Western Australia's so-called "post and boast" protest laws were designed to protect workers from intimidation at construction and resource sites. But a candid admission from within the WA Labor government has complicated that framing considerably, revealing that the legislation is broad enough to have criminalised the conduct of a sitting federal Labor MP during one of the state's most politically charged environmental disputes.
The senior WA Labor figure in question acknowledged that Josh Wilson, the federal member for Fremantle and a long-time opponent of the Roe 8 highway extension project, would have been exposed to charges had the laws been on the books during the height of the Roe 8 protests. The admission, reported by the Sydney Morning Herald, came with a notable personal qualifier: Wilson was described as a "very good friend." That kind of candour from within a governing party is rare, and it signals that even those who backed the legislation understand its reach extends well beyond its stated intent.
The strategic calculus here involves several competing considerations. Roe 8, a proposed southern freight highway through ecologically sensitive wetlands south of Perth, became a defining battleground for environmental activism in WA during the mid-2010s. Protesters, including Wilson before his election to federal parliament, documented their activities extensively on social media. Under the new laws, sharing footage that identifies workers at a protest site can constitute an offence. The logic behind the restriction is not without merit: construction workers have, in some documented cases, faced sustained online harassment campaigns after appearing in protest footage, a pattern that raises genuine workplace safety concerns.
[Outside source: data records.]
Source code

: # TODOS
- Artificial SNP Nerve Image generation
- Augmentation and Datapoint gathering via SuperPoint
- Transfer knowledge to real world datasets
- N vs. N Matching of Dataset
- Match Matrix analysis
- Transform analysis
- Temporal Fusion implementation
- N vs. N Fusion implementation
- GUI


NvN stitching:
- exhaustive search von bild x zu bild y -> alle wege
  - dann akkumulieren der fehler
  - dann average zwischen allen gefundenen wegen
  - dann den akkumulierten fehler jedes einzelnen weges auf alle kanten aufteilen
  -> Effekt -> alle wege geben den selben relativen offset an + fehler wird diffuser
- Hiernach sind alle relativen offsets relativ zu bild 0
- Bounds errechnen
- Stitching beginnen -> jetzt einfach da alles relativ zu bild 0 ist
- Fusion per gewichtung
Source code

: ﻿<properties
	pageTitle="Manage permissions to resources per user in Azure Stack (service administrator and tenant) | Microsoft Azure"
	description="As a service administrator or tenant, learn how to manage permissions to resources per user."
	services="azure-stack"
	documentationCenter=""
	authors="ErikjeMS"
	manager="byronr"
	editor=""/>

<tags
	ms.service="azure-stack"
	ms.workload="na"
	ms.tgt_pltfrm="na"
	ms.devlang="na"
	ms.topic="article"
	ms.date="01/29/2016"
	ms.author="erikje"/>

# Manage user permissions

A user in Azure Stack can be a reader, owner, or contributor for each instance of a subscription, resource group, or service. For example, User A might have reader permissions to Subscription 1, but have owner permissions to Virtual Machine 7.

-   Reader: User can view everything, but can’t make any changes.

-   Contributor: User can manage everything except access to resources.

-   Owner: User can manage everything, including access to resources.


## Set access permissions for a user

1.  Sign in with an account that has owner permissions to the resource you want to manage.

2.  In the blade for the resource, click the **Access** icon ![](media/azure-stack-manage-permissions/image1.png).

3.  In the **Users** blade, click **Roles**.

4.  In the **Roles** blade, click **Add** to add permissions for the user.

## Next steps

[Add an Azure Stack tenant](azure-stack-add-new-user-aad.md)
The Greens have been the most vocal critics of the legislation, and their argument deserves serious engagement rather than dismissal. Their position, put plainly, is that laws capable of catching a mainstream Labor parliamentarian engaged in ordinary political activism are laws that sweep too wide. This is not a fringe concern. The Parliamentary Joint Committee on Human Rights has consistently held that restrictions on protest activity must be proportionate and narrowly drawn to withstand scrutiny against international human rights obligations Australia has ratified. A law that criminalises the kind of social media documentation that has become routine in political campaigning sits awkwardly against that standard.
What often goes unmentioned is the degree to which the WA Labor government finds itself navigating a genuine values tension within its own coalition. The party's union-aligned industrial base has long sought stronger protections against protest-driven harassment of tradespeople on job sites. That concern is legitimate and should not be caricatured. Construction workers are not an abstract policy consideration; they are people who have, in verifiable instances, had their faces broadcast online alongside calls for boycotts of their employers or, worse, direct personal abuse. The Fair Work Commission has dealt with cases where such conduct crossed into actionable coercion.
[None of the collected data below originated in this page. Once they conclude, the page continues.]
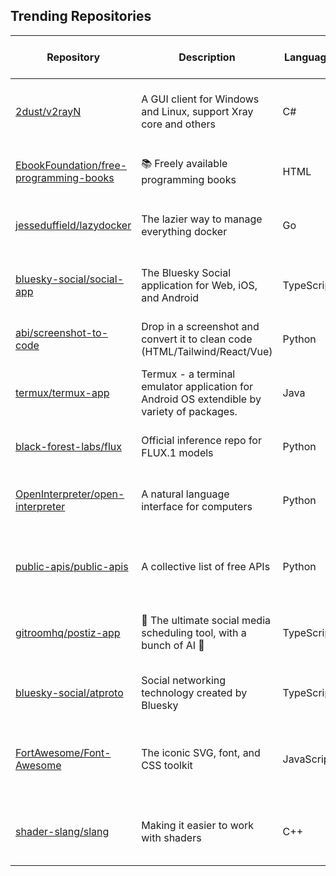 ## Trending Repositories

| Repository | Description | Language | Stars | Forks | Built By | Current Period Stars |
|------------|-------------|----------|-------|-------|----------|---------------------|
| [2dust/v2rayN](https://github.com/2dust/v2rayN) | A GUI client for Windows and Linux, support Xray core and others | C# | 70296 | 11593 | [2dust](https://github.com/2dust), [yfdyh000](https://github.com/yfdyh000), [CGQAQ](https://github.com/CGQAQ), [ShiinaRinne](https://github.com/ShiinaRinne), [Lemonawa](https://github.com/Lemonawa) | 132 |
| [EbookFoundation/free-programming-books](https://github.com/EbookFoundation/free-programming-books) | 📚 Freely available programming books | HTML | 339615 | 61800 | [vhf](https://github.com/vhf), [eshellman](https://github.com/eshellman), [davorpa](https://github.com/davorpa), [MHM5000](https://github.com/MHM5000), [kadhirash](https://github.com/kadhirash) | 304 |
| [jesseduffield/lazydocker](https://github.com/jesseduffield/lazydocker) | The lazier way to manage everything docker | Go | 38005 | 1210 | [jesseduffield](https://github.com/jesseduffield), [dawidd6](https://github.com/dawidd6), [mjarkk](https://github.com/mjarkk), [qdm12](https://github.com/qdm12), [thaJeztah](https://github.com/thaJeztah) | 77 |
| [bluesky-social/social-app](https://github.com/bluesky-social/social-app) | The Bluesky Social application for Web, iOS, and Android | TypeScript | 12669 | 1616 | [pfrazee](https://github.com/pfrazee), [estrattonbailey](https://github.com/estrattonbailey), [haileyok](https://github.com/haileyok), [gaearon](https://github.com/gaearon), [mozzius](https://github.com/mozzius) | 334 |
| [abi/screenshot-to-code](https://github.com/abi/screenshot-to-code) | Drop in a screenshot and convert it to clean code (HTML/Tailwind/React/Vue) | Python | 61485 | 7517 | [abi](https://github.com/abi), [clean99](https://github.com/clean99), [kachbit](https://github.com/kachbit), [vagusX](https://github.com/vagusX) | 492 |
| [termux/termux-app](https://github.com/termux/termux-app) | Termux - a terminal emulator application for Android OS extendible by variety of packages. | Java | 36785 | 3862 | [agnostic-apollo](https://github.com/agnostic-apollo), [fornwall](https://github.com/fornwall), [Grimler91](https://github.com/Grimler91), [maoabc](https://github.com/maoabc), [trygveaa](https://github.com/trygveaa) | 40 |
| [black-forest-labs/flux](https://github.com/black-forest-labs/flux) | Official inference repo for FLUX.1 models | Python | 17566 | 1243 | [timudk](https://github.com/timudk), [jenuk](https://github.com/jenuk), [apolinario](https://github.com/apolinario), [zeke](https://github.com/zeke), [thibautRe](https://github.com/thibautRe) | 742 |
| [OpenInterpreter/open-interpreter](https://github.com/OpenInterpreter/open-interpreter) | A natural language interface for computers | Python | 55994 | 4849 | [KillianLucas](https://github.com/KillianLucas), [Notnaton](https://github.com/Notnaton), [MikeBirdTech](https://github.com/MikeBirdTech), [CyanideByte](https://github.com/CyanideByte), [ericrallen](https://github.com/ericrallen) | 127 |
| [public-apis/public-apis](https://github.com/public-apis/public-apis) | A collective list of free APIs | Python | 318508 | 33924 | [matheusfelipeog](https://github.com/matheusfelipeog), [davemachado](https://github.com/davemachado), [pawelborkar](https://github.com/pawelborkar), [jbrooksuk](https://github.com/jbrooksuk), [marekdano](https://github.com/marekdano) | 130 |
| [gitroomhq/postiz-app](https://github.com/gitroomhq/postiz-app) | 📨 The ultimate social media scheduling tool, with a bunch of AI 🤖 | TypeScript | 11570 | 2335 | [jamesread](https://github.com/jamesread), [nevo-david](https://github.com/nevo-david), [garrrikkotua](https://github.com/garrrikkotua), [jonathan-irvin](https://github.com/jonathan-irvin), [Ansh-Sonkusare](https://github.com/Ansh-Sonkusare) | 348 |
| [bluesky-social/atproto](https://github.com/bluesky-social/atproto) | Social networking technology created by Bluesky | TypeScript | 7213 | 511 | [dholms](https://github.com/dholms), [devinivy](https://github.com/devinivy), [pfrazee](https://github.com/pfrazee), [estrattonbailey](https://github.com/estrattonbailey) | 130 |
| [FortAwesome/Font-Awesome](https://github.com/FortAwesome/Font-Awesome) | The iconic SVG, font, and CSS toolkit | JavaScript | 74190 | 12203 | [robmadole](https://github.com/robmadole), [tagliala](https://github.com/tagliala), [deathnfudge](https://github.com/deathnfudge), [sensibleworld](https://github.com/sensibleworld), [Aryan2727-debug](https://github.com/Aryan2727-debug) | 25 |
| [shader-slang/slang](https://github.com/shader-slang/slang) | Making it easier to work with shaders | C++ | 2915 | 210 | [csyonghe](https://github.com/csyonghe), [jsmall-zzz](https://github.com/jsmall-zzz), [tangent-vector](https://github.com/tangent-vector), [expipiplus1](https://github.com/expipiplus1), [saipraveenb25](https://github.com/saipraveenb25) | 151 |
Yet the progressive and environmental wing of the same Labor constituency views robust protest rights, including the right to document and publicise dissent, as foundational to democratic participation. Josh Wilson's Roe 8 activism is, from that perspective, precisely the kind of civic engagement that laws of general application ought to protect rather than chill. The fact that Wilson went on to win Fremantle for Labor suggests his community did not regard his conduct as beyond the pale.
From a civil liberties standpoint, the test for any protest restriction law is not whether it captures bad actors, but whether it also captures good-faith political participants. The WA government's own admission suggests this law fails that test in at least some scenarios. Whether that is a drafting problem with a technical fix or a more fundamental overreach is a question the WA Parliament would do well to revisit with proper scrutiny. Sunset clauses, independent review mechanisms, and clearer definitions of prohibited conduct are instruments that other jurisdictions have used to balance these competing interests without gutting the legislation's protective core.
The episode also carries a broader lesson about the way protest-related legislation tends to be drafted in the heat of a particular controversy and then outlasts the controversy itself. The Roe 8 project was ultimately abandoned. The laws written in part to manage that dispute remain, and their application will extend to conflicts not yet imagined. That is precisely why careful legislative drafting matters, and why admissions like the one made by this senior Labor figure deserve more than a passing news cycle. Reasonable people can disagree about where the line between worker protection and protest suppression should fall; what is harder to defend is a law whose boundaries even its own supporters cannot confidently locate.